*** AVAILABLE RECORDS

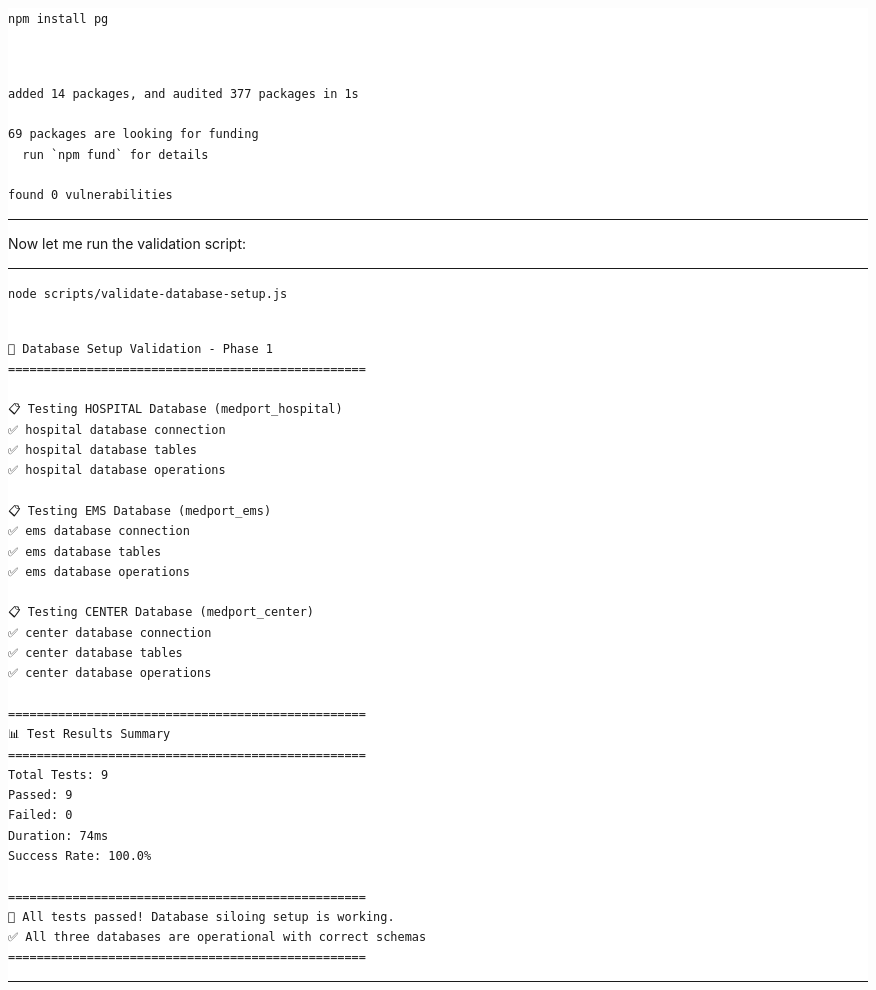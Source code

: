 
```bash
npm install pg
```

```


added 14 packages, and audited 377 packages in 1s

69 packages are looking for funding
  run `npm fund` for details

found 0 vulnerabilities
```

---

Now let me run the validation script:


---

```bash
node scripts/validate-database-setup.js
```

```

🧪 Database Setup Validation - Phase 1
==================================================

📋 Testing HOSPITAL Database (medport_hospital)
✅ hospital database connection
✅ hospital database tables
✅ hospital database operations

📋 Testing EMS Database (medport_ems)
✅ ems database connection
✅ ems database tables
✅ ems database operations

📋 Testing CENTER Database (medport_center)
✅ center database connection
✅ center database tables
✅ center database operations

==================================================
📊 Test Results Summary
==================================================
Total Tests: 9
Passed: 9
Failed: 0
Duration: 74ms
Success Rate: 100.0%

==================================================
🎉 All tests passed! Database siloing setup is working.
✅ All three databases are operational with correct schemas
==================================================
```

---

******
*** AVAILABLE RECORDS

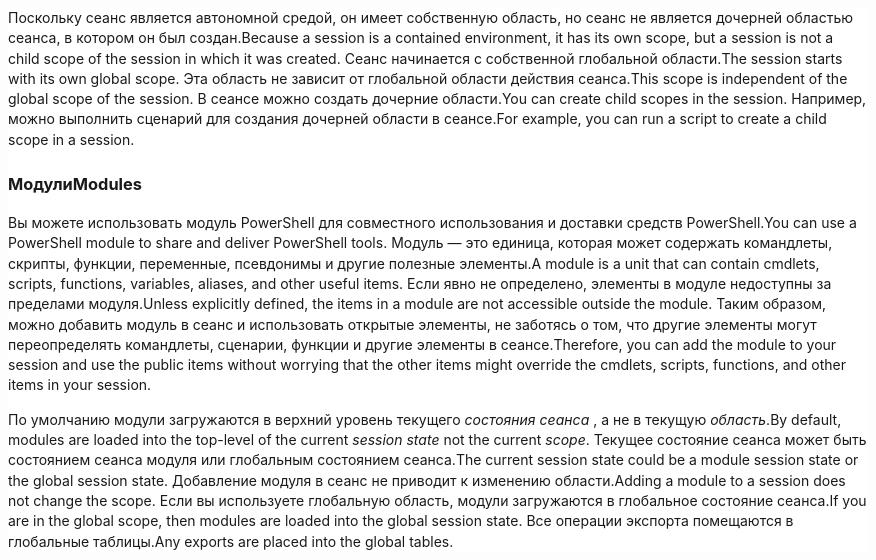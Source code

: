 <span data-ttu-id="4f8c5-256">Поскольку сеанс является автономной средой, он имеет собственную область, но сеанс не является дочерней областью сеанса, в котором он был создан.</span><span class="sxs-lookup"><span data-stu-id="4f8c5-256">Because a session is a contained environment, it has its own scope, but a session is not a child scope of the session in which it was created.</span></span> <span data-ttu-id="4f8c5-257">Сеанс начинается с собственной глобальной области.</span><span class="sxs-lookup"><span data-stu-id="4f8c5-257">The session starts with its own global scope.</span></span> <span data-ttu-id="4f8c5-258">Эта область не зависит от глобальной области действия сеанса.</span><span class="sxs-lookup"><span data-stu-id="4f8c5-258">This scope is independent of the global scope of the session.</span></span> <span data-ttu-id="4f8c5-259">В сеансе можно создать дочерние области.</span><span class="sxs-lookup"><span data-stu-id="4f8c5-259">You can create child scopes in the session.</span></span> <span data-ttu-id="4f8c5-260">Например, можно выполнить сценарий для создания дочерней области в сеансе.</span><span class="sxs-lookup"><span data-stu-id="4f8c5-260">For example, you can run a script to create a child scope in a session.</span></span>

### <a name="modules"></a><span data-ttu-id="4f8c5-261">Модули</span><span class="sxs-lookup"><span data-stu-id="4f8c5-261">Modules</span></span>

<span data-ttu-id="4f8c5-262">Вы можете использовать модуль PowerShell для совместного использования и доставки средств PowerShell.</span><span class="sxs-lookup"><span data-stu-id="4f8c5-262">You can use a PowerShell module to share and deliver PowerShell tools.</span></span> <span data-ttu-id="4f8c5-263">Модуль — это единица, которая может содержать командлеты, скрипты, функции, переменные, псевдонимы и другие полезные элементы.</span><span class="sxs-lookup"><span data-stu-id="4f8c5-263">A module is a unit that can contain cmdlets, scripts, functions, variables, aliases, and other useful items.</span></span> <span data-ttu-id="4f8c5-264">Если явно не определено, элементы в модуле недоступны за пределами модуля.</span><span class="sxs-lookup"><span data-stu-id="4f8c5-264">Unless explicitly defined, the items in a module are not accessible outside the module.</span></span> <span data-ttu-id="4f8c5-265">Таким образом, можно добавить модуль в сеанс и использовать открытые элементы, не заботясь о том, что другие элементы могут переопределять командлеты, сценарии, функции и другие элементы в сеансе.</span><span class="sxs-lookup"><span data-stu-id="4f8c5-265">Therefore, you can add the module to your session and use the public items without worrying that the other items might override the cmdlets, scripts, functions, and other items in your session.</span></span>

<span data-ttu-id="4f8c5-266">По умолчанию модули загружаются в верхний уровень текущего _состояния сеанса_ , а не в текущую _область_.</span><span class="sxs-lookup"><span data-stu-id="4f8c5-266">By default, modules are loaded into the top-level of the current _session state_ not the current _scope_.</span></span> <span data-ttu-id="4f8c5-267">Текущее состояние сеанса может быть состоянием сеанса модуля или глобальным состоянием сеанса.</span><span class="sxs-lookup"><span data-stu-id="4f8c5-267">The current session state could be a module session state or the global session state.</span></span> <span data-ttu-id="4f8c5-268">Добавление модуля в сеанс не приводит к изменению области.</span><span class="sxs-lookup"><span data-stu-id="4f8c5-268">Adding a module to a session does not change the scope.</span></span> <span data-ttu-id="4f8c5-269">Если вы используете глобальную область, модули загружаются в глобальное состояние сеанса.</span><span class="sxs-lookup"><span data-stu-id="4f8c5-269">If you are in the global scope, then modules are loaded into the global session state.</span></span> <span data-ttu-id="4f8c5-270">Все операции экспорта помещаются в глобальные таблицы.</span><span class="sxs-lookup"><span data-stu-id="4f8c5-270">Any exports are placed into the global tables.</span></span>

******
*** AVAILABLE RECORDS

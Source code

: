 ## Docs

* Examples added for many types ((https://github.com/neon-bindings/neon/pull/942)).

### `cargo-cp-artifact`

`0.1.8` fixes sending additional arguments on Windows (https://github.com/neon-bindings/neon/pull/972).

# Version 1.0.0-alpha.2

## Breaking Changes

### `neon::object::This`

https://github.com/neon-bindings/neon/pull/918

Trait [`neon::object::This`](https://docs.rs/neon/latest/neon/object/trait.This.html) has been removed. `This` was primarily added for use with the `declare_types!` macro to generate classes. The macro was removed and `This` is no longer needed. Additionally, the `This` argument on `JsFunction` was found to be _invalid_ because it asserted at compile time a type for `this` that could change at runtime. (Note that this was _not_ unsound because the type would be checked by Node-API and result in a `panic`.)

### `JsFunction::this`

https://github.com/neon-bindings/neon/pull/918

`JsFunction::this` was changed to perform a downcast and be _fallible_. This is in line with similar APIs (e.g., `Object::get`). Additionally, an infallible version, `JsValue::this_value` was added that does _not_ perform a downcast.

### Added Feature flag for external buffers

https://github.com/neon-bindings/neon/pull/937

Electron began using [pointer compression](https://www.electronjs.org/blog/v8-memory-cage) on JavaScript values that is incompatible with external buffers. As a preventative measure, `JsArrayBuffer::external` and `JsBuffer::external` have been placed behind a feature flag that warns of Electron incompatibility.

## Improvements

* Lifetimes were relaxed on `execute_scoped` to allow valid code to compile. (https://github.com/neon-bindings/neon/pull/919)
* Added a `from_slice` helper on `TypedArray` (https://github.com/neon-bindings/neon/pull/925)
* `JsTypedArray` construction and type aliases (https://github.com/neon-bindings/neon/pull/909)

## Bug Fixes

******

EXERCISE BRIEF: Please give the number of lines above that include the string "bindings", with nothing added.

COMPLETED EXERCISE: 8